Recent Economic Developments
Produce Price Index (YoY) (AUG)
Durable Goods Orders (JUL)
Advance Retail Sales (JUL)
Change in Non-Farm Payrolls (AUG)
Average Weekly Earnings (YoY) (AUG)
Personal Income (JUL)
Rising input prices paired with the ongoing expansion in private sector consumption may push businesses to pass on higher costs onto consumers, and a large uptick in the CPI may fuel a bullish reaction in the dollar as the data saps speculation for more easing. However, subdued wage growth paired with the persistent weakness in the labor market may continue to bear down on price growth, and a softer-than-expected inflation report may fuel speculation for additional monetary support as the FOMC keeps the door open to expand its balance sheet further.
Potential Price Targets For The Release
The short-term rally in the EURUSD looks a bit overdone as the relative strength index advances to 76, but we need to see the oscillator come off of overbought territory to see a correction take shape.

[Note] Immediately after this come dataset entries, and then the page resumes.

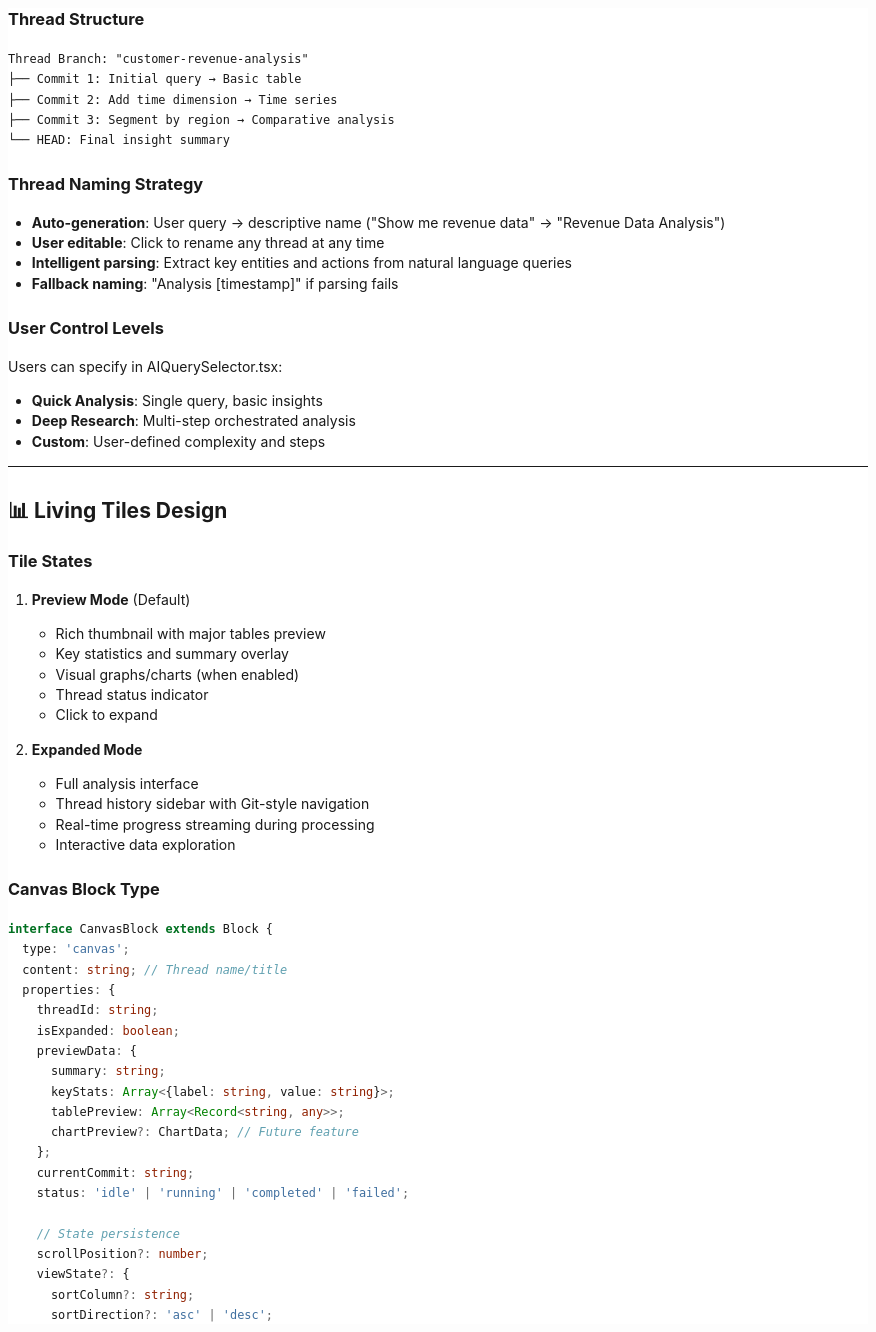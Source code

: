 ### Thread Structure
```
Thread Branch: "customer-revenue-analysis"
├── Commit 1: Initial query → Basic table
├── Commit 2: Add time dimension → Time series
├── Commit 3: Segment by region → Comparative analysis
└── HEAD: Final insight summary
```

### Thread Naming Strategy
- **Auto-generation**: User query → descriptive name ("Show me revenue data" → "Revenue Data Analysis")
- **User editable**: Click to rename any thread at any time
- **Intelligent parsing**: Extract key entities and actions from natural language queries
- **Fallback naming**: "Analysis [timestamp]" if parsing fails

### User Control Levels
Users can specify in AIQuerySelector.tsx:
- **Quick Analysis**: Single query, basic insights
- **Deep Research**: Multi-step orchestrated analysis
- **Custom**: User-defined complexity and steps

---

## 📊 Living Tiles Design

### Tile States
1. **Preview Mode** (Default)
   - Rich thumbnail with major tables preview
   - Key statistics and summary overlay
   - Visual graphs/charts (when enabled)
   - Thread status indicator
   - Click to expand

2. **Expanded Mode**
   - Full analysis interface
   - Thread history sidebar with Git-style navigation
   - Real-time progress streaming during processing
   - Interactive data exploration

### Canvas Block Type
```typescript
interface CanvasBlock extends Block {
  type: 'canvas';
  content: string; // Thread name/title
  properties: {
    threadId: string;
    isExpanded: boolean;
    previewData: {
      summary: string;
      keyStats: Array<{label: string, value: string}>;
      tablePreview: Array<Record<string, any>>;
      chartPreview?: ChartData; // Future feature
    };
    currentCommit: string;
    status: 'idle' | 'running' | 'completed' | 'failed';
    
    // State persistence
    scrollPosition?: number;
    viewState?: {
      sortColumn?: string;
      sortDirection?: 'asc' | 'desc';
```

Indeed, a stronger-than-expected CPI print may serve as a fundamental catalyst to spark a short-term reversal in the exchange rate, but the EURUSD may ultimately make a run at the 38.2% Fibonacci retracement from the 2009 high to the 2010 low around 1.3120-30 should the report fuel speculation for more easing.
Expectations for faster price growth certainly instills a bullish outlook for the greenback, and the market reaction may pave the way for a long U.S. dollar trade as currency traders scale back bets for more monetary support. Therefore, if the headline reading advances to 1.7% or higher, we will need a red, five-minute candle following the release to generate a sell entry on two-lots of EURUSD. Once these conditions are fulfilled, we will place the initial stop at the nearby swing high or a reasonable distance from the entry, and this risk will establish our first target. The second objective will be based on discretion, and we will move the stop on the second lot to cost once the first trade hits its mark in order to preserve our profits.

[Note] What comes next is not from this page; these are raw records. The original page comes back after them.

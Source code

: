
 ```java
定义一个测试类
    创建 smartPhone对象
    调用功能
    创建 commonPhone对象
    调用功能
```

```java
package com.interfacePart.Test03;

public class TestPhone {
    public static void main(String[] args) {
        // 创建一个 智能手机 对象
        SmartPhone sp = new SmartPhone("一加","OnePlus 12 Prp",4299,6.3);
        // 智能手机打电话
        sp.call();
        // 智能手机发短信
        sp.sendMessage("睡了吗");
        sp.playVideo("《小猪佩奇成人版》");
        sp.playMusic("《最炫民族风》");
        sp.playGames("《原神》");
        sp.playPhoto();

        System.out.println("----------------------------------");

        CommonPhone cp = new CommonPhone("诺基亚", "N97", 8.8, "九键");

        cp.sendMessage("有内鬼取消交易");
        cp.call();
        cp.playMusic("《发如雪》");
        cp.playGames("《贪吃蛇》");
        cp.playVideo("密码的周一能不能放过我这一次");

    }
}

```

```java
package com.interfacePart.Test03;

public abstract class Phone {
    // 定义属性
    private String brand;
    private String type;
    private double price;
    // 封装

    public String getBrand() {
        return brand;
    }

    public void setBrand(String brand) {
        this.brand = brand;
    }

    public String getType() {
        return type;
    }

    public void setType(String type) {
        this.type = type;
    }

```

In contrast, the ongoing slack in private sector activity paired with the persistent weakness in the labor market may continue to drag on price growth, and subdued inflation may heighten the bearish sentiment surrounding the USD as the Fed continues to embark on its easing cycle. As a result, if the CPI report falls short of expectations, we will carry out the same setup for a long euro-dollar trade as the short position mentioned above, just in the opposite direction.
Impact that the U.S. Consumer Price report has had on USD during the last month
(1 Hour post event )
(End of Day post event)
08/15/2012 12:30 GMT
July 2012 U.S. Consumer Price Index
The headline reading for inflation narrowed to 1.4% in July to mark the slowest pace of growth since November 2010, while core consumer prices unexpectedly slipped to 2.1% from 2.2% during the same period. Indeed, the softer-than-expected CPI report initially pushed the EURUSD above the 1.2290 figure, and the dollar struggled to hold its ground throughout the North American trade as the pair ended the day at 1.2287.